Groundbreaking language-vision architectures like CLIP and DALL-E proved the utility of training
                        on large amounts of noisy image-text data, without relying on expensive accurate labels used in
                        standard vision unimodal supervised learning. The resulting models showed capabilities of strong
                        text-guided image generation and transfer to downstream tasks, while performing remarkably at
                        zero-shot classification with noteworthy out-of-distribution robustness. Since then, large-scale
                        language-vision models like ALIGN, BASIC, GLIDE, Flamingo and Imagen made further improvements.

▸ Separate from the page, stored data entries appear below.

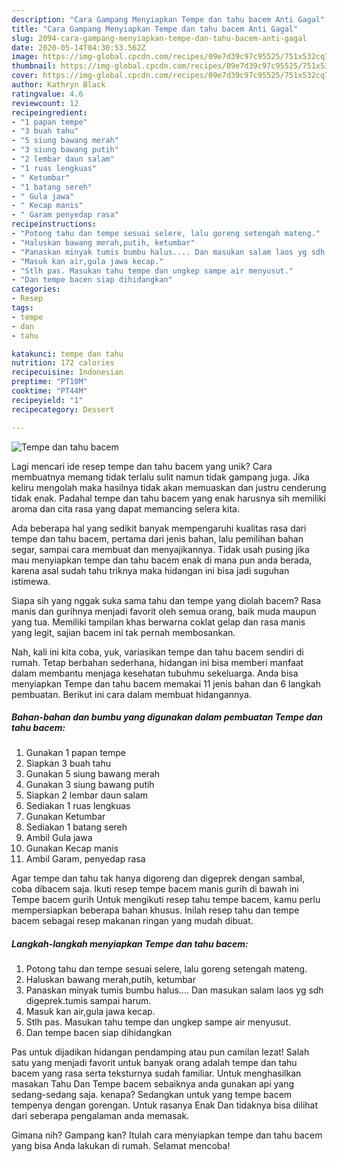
 ```yaml
---
description: "Cara Gampang Menyiapkan Tempe dan tahu bacem Anti Gagal"
title: "Cara Gampang Menyiapkan Tempe dan tahu bacem Anti Gagal"
slug: 2094-cara-gampang-menyiapkan-tempe-dan-tahu-bacem-anti-gagal
date: 2020-05-14T04:30:53.562Z
image: https://img-global.cpcdn.com/recipes/09e7d39c97c95525/751x532cq70/tempe-dan-tahu-bacem-foto-resep-utama.jpg
thumbnail: https://img-global.cpcdn.com/recipes/09e7d39c97c95525/751x532cq70/tempe-dan-tahu-bacem-foto-resep-utama.jpg
cover: https://img-global.cpcdn.com/recipes/09e7d39c97c95525/751x532cq70/tempe-dan-tahu-bacem-foto-resep-utama.jpg
author: Kathryn Black
ratingvalue: 4.6
reviewcount: 12
recipeingredient:
- "1 papan tempe"
- "3 buah tahu"
- "5 siung bawang merah"
- "3 siung bawang putih"
- "2 lembar daun salam"
- "1 ruas lengkuas"
- " Ketumbar"
- "1 batang sereh"
- " Gula jawa"
- " Kecap manis"
- " Garam penyedap rasa"
recipeinstructions:
- "Potong tahu dan tempe sesuai selere, lalu goreng setengah mateng."
- "Haluskan bawang merah,putih, ketumbar"
- "Panaskan minyak tumis bumbu halus.... Dan masukan salam laos yg sdh digeprek.tumis sampai harum."
- "Masuk kan air,gula jawa kecap."
- "Stlh pas. Masukan tahu tempe dan ungkep sampe air menyusut."
- "Dan tempe bacen siap dihidangkan"
categories:
- Resep
tags:
- tempe
- dan
- tahu

katakunci: tempe dan tahu 
nutrition: 172 calories
recipecuisine: Indonesian
preptime: "PT10M"
cooktime: "PT44M"
recipeyield: "1"
recipecategory: Dessert

---
```



![Tempe dan tahu bacem](https://img-global.cpcdn.com/recipes/09e7d39c97c95525/751x532cq70/tempe-dan-tahu-bacem-foto-resep-utama.jpg)

Lagi mencari ide resep tempe dan tahu bacem yang unik? Cara membuatnya memang tidak terlalu sulit namun tidak gampang juga. Jika keliru mengolah maka hasilnya tidak akan memuaskan dan justru cenderung tidak enak. Padahal tempe dan tahu bacem yang enak harusnya sih memiliki aroma dan cita rasa yang dapat memancing selera kita.

Ada beberapa hal yang sedikit banyak mempengaruhi kualitas rasa dari tempe dan tahu bacem, pertama dari jenis bahan, lalu pemilihan bahan segar, sampai cara membuat dan menyajikannya. Tidak usah pusing jika mau menyiapkan tempe dan tahu bacem enak di mana pun anda berada, karena asal sudah tahu triknya maka hidangan ini bisa jadi suguhan istimewa.

Siapa sih yang nggak suka sama tahu dan tempe yang diolah bacem? Rasa manis dan gurihnya menjadi favorit oleh semua orang, baik muda maupun yang tua. Memiliki tampilan khas berwarna coklat gelap dan rasa manis yang legit, sajian bacem ini tak pernah membosankan.


Nah, kali ini kita coba, yuk, variasikan tempe dan tahu bacem sendiri di rumah. Tetap berbahan sederhana, hidangan ini bisa memberi manfaat dalam membantu menjaga kesehatan tubuhmu sekeluarga. Anda bisa menyiapkan Tempe dan tahu bacem memakai 11 jenis bahan dan 6 langkah pembuatan. Berikut ini cara dalam membuat hidangannya.

<!--inarticleads1-->

##### Bahan-bahan dan bumbu yang digunakan dalam pembuatan Tempe dan tahu bacem:

1. Gunakan 1 papan tempe
1. Siapkan 3 buah tahu
1. Gunakan 5 siung bawang merah
1. Gunakan 3 siung bawang putih
1. Siapkan 2 lembar daun salam
1. Sediakan 1 ruas lengkuas
1. Gunakan  Ketumbar
1. Sediakan 1 batang sereh
1. Ambil  Gula jawa
1. Gunakan  Kecap manis
1. Ambil  Garam, penyedap rasa


Agar tempe dan tahu tak hanya digoreng dan digeprek dengan sambal, coba dibacem saja. Ikuti resep tempe bacem manis gurih di bawah ini Tempe bacem gurih Untuk mengikuti resep tahu tempe bacem, kamu perlu mempersiapkan beberapa bahan khusus. Inilah resep tahu dan tempe bacem sebagai resep makanan ringan yang mudah dibuat. 

<!--inarticleads2-->

##### Langkah-langkah menyiapkan Tempe dan tahu bacem:

1. Potong tahu dan tempe sesuai selere, lalu goreng setengah mateng.
1. Haluskan bawang merah,putih, ketumbar
1. Panaskan minyak tumis bumbu halus.... Dan masukan salam laos yg sdh digeprek.tumis sampai harum.
1. Masuk kan air,gula jawa kecap.
1. Stlh pas. Masukan tahu tempe dan ungkep sampe air menyusut.
1. Dan tempe bacen siap dihidangkan


Pas untuk dijadikan hidangan pendamping atau pun camilan lezat! Salah satu yang menjadi favorit untuk banyak orang adalah tempe dan tahu bacem yang rasa serta teksturnya sudah familiar. Untuk menghasilkan masakan Tahu Dan Tempe bacem sebaiknya anda gunakan api yang sedang-sedang saja. kenapa? Sedangkan untuk yang tempe bacem tempenya dengan gorengan. Untuk rasanya Enak Dan tidaknya bisa dilihat dari seberapa pengalaman anda memasak. 

Gimana nih? Gampang kan? Itulah cara menyiapkan tempe dan tahu bacem yang bisa Anda lakukan di rumah. Selamat mencoba!
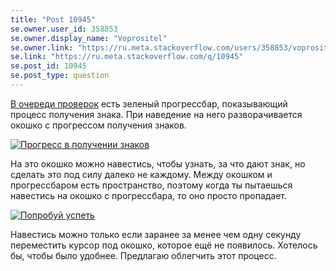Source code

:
 ```yaml
---
title: "Post 10945"
se.owner.user_id: 358853
se.owner.display_name: "Voprositel"
se.owner.link: "https://ru.meta.stackoverflow.com/users/358853/voprositel"
se.link: "https://ru.meta.stackoverflow.com/q/10945"
se.post_id: 10945
se.post_type: question
---
```

<p><a href="https://ru.meta.stackoverflow.com/review/close">В очереди проверок</a> есть зеленый прогрессбар, показывающий процесс получения знака. При наведение на него разворачивается окошко с прогрессом получения знаков.</p>
<p><a href="https://i.stack.imgur.com/Ig1am.png" rel="nofollow noreferrer"><img src="https://i.stack.imgur.com/Ig1am.png" alt="Прогресс в получении знаков" /></a></p>
<p>На это окошко можно навестись, чтобы узнать, за что дают знак, но сделать это под силу далеко не каждому. Между окошком и прогрессбаром есть пространство, поэтому когда ты пытаешься навестись на окошко с прогрессбара, то оно просто пропадает.</p>
<p><a href="https://i.stack.imgur.com/cYv1D.gif" rel="nofollow noreferrer"><img src="https://i.stack.imgur.com/cYv1D.gif" alt="Попробуй успеть" /></a></p>
<p>Навестись можно только если заранее за менее чем одну секунду переместить курсор под окошко, которое ещё не появилось. Хотелось бы, чтобы было удобнее. Предлагаю облегчить этот процесс.</p>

                        Studying the training and capabilities of such models requires datasets containing billions of
                        image-text pairs. Until now, no datasets of this size have been made openly available for the
                        broader research community. To address this problem and democratize research on large-scale
                        multi-modal models, we present LAION-5B - a dataset consisting of 5.85 billion CLIP-filtered
                        image-text pairs, of which 2.32B contain English language. We show successful replication and
                        fine-tuning of foundational models like CLIP, GLIDE and Stable Diffusion using the dataset, and
                        discuss further experiments enabled with an openly available dataset of this scale. Additionally
                        we provide several nearest neighbor indices, an improved web-interface for dataset exploration
                        and subset generation, and detection scores for watermark, NSFW, and toxic content detection.